De pronto empezó a tutearme. (Cuando los portugueses tutean, las terminaciones de los verbos se vuelven sibilantes y sabes se convierte en sabesh.)
– Sabesh que, como cónsul de mi país en Burdeos… -se interrumpió y se puso muy colorado: sin duda, la ansiedad que le producía cuanto me tenía que contar le hizo olvidar las formalidades impuestas por los usos sociales. Pidió perdón pero levanté una mano y le dije:
– Arístides, nos conocemos hace mucho tiempo, somos buenos amigos y las angustias y los riesgos de una guerra acaban aconsejando que no perdamos el tiempo en tonterías superfluas. ¿Tratarnos de usted cuando nos jugamos la vida a cada momento? Bah. Por cierto, ¿has visto al señorito conde de Hourny dándonos lecciones de patriotismo? Qué miedo. No me gustaría tenerlo de enemigo, ¿eh?
– Desde luego que não… -suspiro-. Gracias, Manoel, por tu amistad. Te aseguro que lo que te tengo que contar y pedir… Ser cónsul de Portugal en Burdeos en estos momentos no es muy fácil. Preferiría estar destinado en Pernambuco, por cierto… Te aseguro que he llegado a temer, que no sé cuál es peor enemigo, si los alemanes o mi propio gobierno…
Me quedé con un trozo de rodaballo Mírenle pinchado en el tenedor suspendido en el aire a punto de metérmelo en la boca.
– ¿Qué pasa? Arístides -añadí con tono serio-, me alarmas.
– Por serte muy sincero, te diré que siempre me he tomado mi profesión como una forma de vivir cómodamente y de disfrutar de aquello que no se puede disfrutar en mi país… -bajó la voz-, bajo Salazar. Ya sabesh, libertad, buen vino, mujeres…
Le miré con ironía. Desde luego que de Sousa no era el epítome del bon vivant mujeriego que acababa de describir. Para dedicarse a las amantes y al buen vino, le faltaba el physique du rôle, le faltaba, ¿cómo decirlo?, la elegancia, el aire desenvuelto, la belleza latina y algo lánguida de un Porfirito Rubirosa, su dinero y, me parecía, su agilidad. Le sobraban el embonpoint, esa cintura que la glotonería le había redondeado con generosidad, y los doce hijos. Se lo dije.

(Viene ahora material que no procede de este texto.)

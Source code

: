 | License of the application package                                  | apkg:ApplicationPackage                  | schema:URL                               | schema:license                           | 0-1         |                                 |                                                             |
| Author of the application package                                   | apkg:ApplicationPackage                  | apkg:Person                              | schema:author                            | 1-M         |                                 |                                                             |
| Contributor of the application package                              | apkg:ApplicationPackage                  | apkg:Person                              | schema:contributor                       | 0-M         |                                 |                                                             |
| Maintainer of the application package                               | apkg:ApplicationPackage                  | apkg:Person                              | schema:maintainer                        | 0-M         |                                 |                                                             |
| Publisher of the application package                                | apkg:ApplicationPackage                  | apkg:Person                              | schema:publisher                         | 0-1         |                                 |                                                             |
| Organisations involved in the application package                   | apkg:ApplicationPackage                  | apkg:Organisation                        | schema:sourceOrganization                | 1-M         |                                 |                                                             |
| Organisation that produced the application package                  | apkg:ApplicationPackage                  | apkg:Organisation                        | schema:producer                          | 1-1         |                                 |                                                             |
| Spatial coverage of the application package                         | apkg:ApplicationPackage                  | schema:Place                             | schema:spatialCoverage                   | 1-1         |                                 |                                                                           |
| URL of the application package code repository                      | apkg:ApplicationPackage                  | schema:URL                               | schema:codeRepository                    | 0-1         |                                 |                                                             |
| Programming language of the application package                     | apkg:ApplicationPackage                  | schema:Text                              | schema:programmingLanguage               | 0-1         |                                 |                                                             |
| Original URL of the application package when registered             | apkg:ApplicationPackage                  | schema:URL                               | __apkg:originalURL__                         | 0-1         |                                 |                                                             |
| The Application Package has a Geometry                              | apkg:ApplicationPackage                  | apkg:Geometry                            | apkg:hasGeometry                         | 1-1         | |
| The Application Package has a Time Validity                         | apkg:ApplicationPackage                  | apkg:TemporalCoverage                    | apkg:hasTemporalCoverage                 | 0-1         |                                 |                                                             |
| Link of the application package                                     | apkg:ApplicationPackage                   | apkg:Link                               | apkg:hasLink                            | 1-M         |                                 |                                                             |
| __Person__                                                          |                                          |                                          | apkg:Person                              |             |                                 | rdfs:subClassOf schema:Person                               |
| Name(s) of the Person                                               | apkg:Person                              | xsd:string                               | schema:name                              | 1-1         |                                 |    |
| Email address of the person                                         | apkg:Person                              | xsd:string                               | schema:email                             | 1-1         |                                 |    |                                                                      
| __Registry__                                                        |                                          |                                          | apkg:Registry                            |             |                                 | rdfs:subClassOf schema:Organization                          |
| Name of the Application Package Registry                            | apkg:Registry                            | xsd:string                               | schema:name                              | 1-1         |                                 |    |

– No me tomes el pelo -me contestó con un deje de tristeza.
– No te tomo el pelo, Arístides. No te lo puedo tomar habiendo conocido a mademoiselle Cibial…
– Madame.
– Madame, sí. Y sé que…
Me cortó con un gesto de la mano. Luego levantó la vista y en sus ojos vi tristeza, angustia, soledad tal vez, pero sobre todo, miedo.

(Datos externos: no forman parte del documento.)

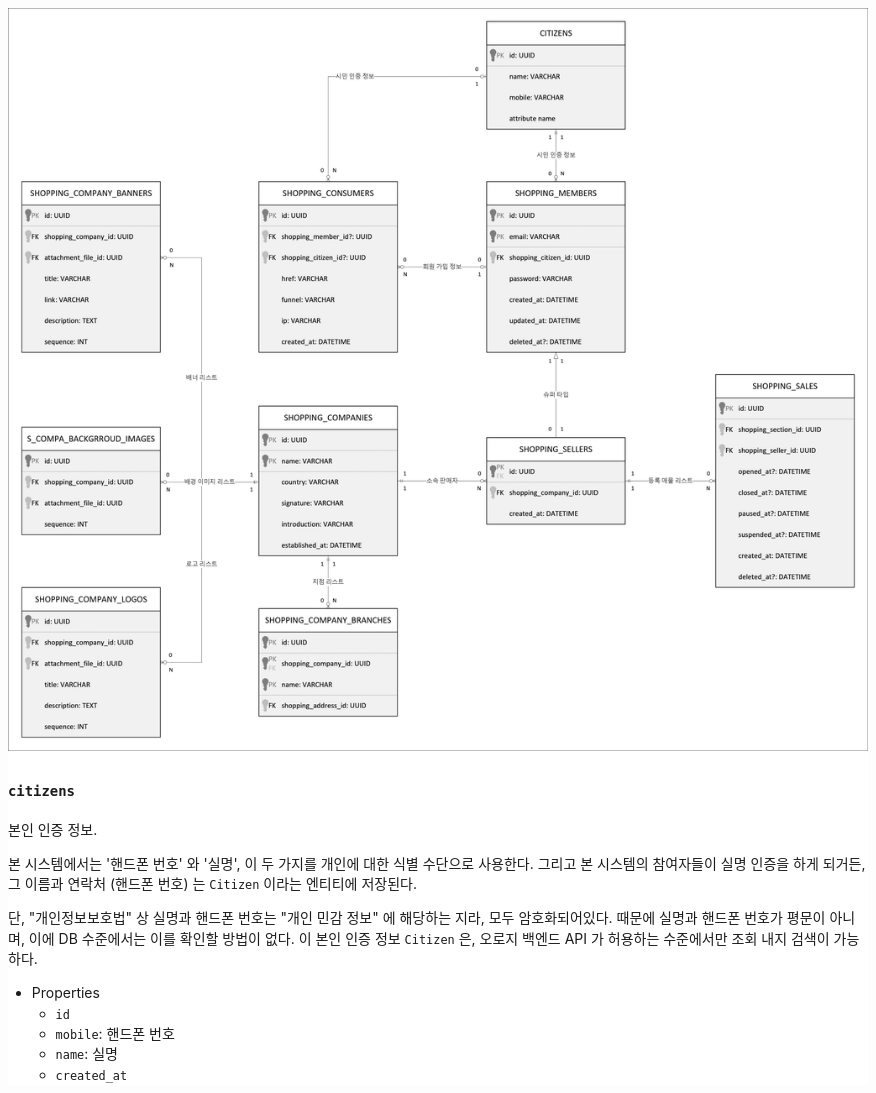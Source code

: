 ![Actors](images/actors.jpg)

### `citizens`

본인 인증 정보.

본 시스템에서는 '핸드폰 번호' 와 '실명', 이 두 가지를 개인에 대한 식별 수단으로 사용한다. 그리고 본 시스템의 참여자들이 실명 인증을 하게 되거든, 그 이름과 연락처 (핸드폰 번호) 는 `Citizen` 이라는 엔티티에 저장된다.

단, "개인정보보호법" 상 실명과 핸드폰 번호는 "개인 민감 정보" 에 해당하는 지라, 모두 암호화되어있다. 때문에 실명과 핸드폰 번호가 평문이 아니며, 이에 DB 수준에서는 이를 확인할 방법이 없다. 이 본인 인증 정보 `Citizen` 은, 오로지 백엔드 API 가 허용하는 수준에서만 조회 내지 검색이 가능하다.

- Properties
  - `id`
  - `mobile`: 핸드폰 번호
  - `name`: 실명
  - `created_at`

– Venían sin parar, Manoel. Sin parar… Desesperados, asustados… não, não… aterrorizados, vivos de milagro… Y llegaban a Burdeos con la esperanza, la última esperanza de salvar sus vidas… les habían dicho, sí, que llegaran hasta el consulado de Portugal. ¡Diantre! Les habían dicho que el consulado podía ayudarles a salvar la vida… Pero ¿cómo iba a hacerlo?
– Un momento, un momento, un momento -exclamé interrumpiéndole-, no sé de qué me estás hablando, no entiendo nada Arístides, nada, ¿comprendes? ¿De qué me estás hablando? ¿Quién les había dicho que si llegaban al consulado…?
– Los propios policías franceses que custodiaban los campos de concentración en los que habían sido encerrados los que huían de Alemania. Al ver el avance de los soldados nazis, habían abierto las puertas y les habían dicho que escaparan si querían salvar la vida… Outros, en cambio, llegaban aterrorizados sin más, todos escapando del avance alemán. não huían de campos de concentración sino sencillamente de la guerra. ¡No puedes ni imaginar el espectáculo de Burdeos unos días antes de que llegaran los alemanes! No es que fuera sólo el tout París, el gobierno, los ministros, sus amantes, los diputados… ¡qué espectáculo, Manoel! Eran trenes y trenes de refugiados, caravanas de automóviles, era… la locura.